══ Data for the task ══

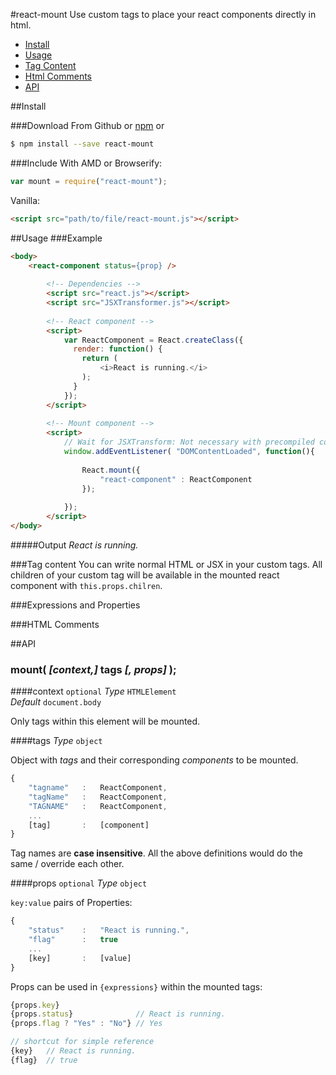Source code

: #react-mount
Use custom tags to place your react components directly in html.

- [Install](#install)
- [Usage](#usage)
- [Tag Content](#tag-content)
- [Html Comments](#html-comments)
- [API](#api)


##Install

###Download
From Github or [npm](https://www.npmjs.org/package/react-mount) or

```sh
$ npm install --save react-mount
```

###Include
With AMD or Browserify:
```js
var mount = require("react-mount");
```
Vanilla:
```html
<script src="path/to/file/react-mount.js"></script>
```


##Usage
###Example

```html
<body>
    <react-component status={prop} />
		
		<!-- Dependencies -->
		<script src="react.js"></script>
		<script src="JSXTransformer.js"></script>
		
		<!-- React component -->
		<script>
		    var ReactComponent = React.createClass({
		      render: function() {
		        return (
		        	<i>React is running.</i>
		        );
		      }
		    });
		</script>
 		
		<!-- Mount component -->
		<script>
			// Wait for JSXTransform: Not necessary with precompiled components
			window.addEventListener( "DOMContentLoaded", function(){ 
				
				React.mount({
					"react-component" : ReactComponent
				});
			
			});
		</script>
</body>
```
#####Output
_React is running._

###Tag content
You can write normal HTML or JSX in your custom tags.
All children of your custom tag will be available in the mounted react component with `this.props.chilren`.


###Expressions and Properties

###HTML Comments


##API

### mount(   _[context,]_   tags   _[, props]_   );

####context `optional`
_Type_ `HTMLElement` <br>
_Default_ `document.body`

Only tags within this element will be mounted.


####tags 
_Type_ `object`

Object with _tags_ and their corresponding _components_ to be mounted.

```js
{
	"tagname"	: 	ReactComponent,
	"tagName"	: 	ReactComponent,
	"TAGNAME"	: 	ReactComponent,
	...
	[tag]		: 	[component]
}
```
Tag names are __case insensitive__. All the above definitions would do the same / override each other.

####props `optional`
_Type_ `object`

`key:value` pairs of Properties:
```js
{
	"status"	: 	"React is running.",
	"flag"		: 	true
	...
	[key]		: 	[value]
}
```

Props can be used in `{expressions}` within the mounted tags:
```js
{props.key}
{props.status} 				// React is running.
{props.flag ? "Yes" : "No"}	// Yes

// shortcut for simple reference
{key} 	// React is running.
{flag}	// true

```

═══

Exercise:
Since the copy should hold text only, set down each record exactly and leave the pictures out.

Response:
Source code

: #react-mount
Use custom tags to place your react components directly in html.

- [Install](#install)
- [Usage](#usage)
- [Tag Content](#tag-content)
- [Html Comments](#html-comments)
- [API](#api)


##Install

###Download
From Github or [npm](https://www.npmjs.org/package/react-mount) or

```sh
$ npm install --save react-mount
```

###Include
With AMD or Browserify:
```js
var mount = require("react-mount");
```
Vanilla:
```html
<script src="path/to/file/react-mount.js"></script>
```


##Usage
###Example

```html
<body>
    <react-component status={prop} />
		
		<!-- Dependencies -->
		<script src="react.js"></script>
		<script src="JSXTransformer.js"></script>
		
		<!-- React component -->
		<script>
		    var ReactComponent = React.createClass({
		      render: function() {
		        return (
		        	<i>React is running.</i>
		        );
		      }
		    });
		</script>
 		
		<!-- Mount component -->
		<script>
			// Wait for JSXTransform: Not necessary with precompiled components
			window.addEventListener( "DOMContentLoaded", function(){ 
				
				React.mount({
					"react-component" : ReactComponent
				});
			
			});
		</script>
</body>
```
#####Output
_React is running._

###Tag content
You can write normal HTML or JSX in your custom tags.
All children of your custom tag will be available in the mounted react component with `this.props.chilren`.


###Expressions and Properties

###HTML Comments


##API

### mount(   _[context,]_   tags   _[, props]_   );

####context `optional`
_Type_ `HTMLElement` <br>
_Default_ `document.body`

Only tags within this element will be mounted.


####tags 
_Type_ `object`

Object with _tags_ and their corresponding _components_ to be mounted.

```js
{
	"tagname"	: 	ReactComponent,
	"tagName"	: 	ReactComponent,
	"TAGNAME"	: 	ReactComponent,
	...
	[tag]		: 	[component]
}
```
Tag names are __case insensitive__. All the above definitions would do the same / override each other.

####props `optional`
_Type_ `object`

`key:value` pairs of Properties:
```js
{
	"status"	: 	"React is running.",
	"flag"		: 	true
	...
	[key]		: 	[value]
}
```

Props can be used in `{expressions}` within the mounted tags:
```js
{props.key}
{props.status} 				// React is running.
{props.flag ? "Yes" : "No"}	// Yes

// shortcut for simple reference
{key} 	// React is running.
{flag}	// true

```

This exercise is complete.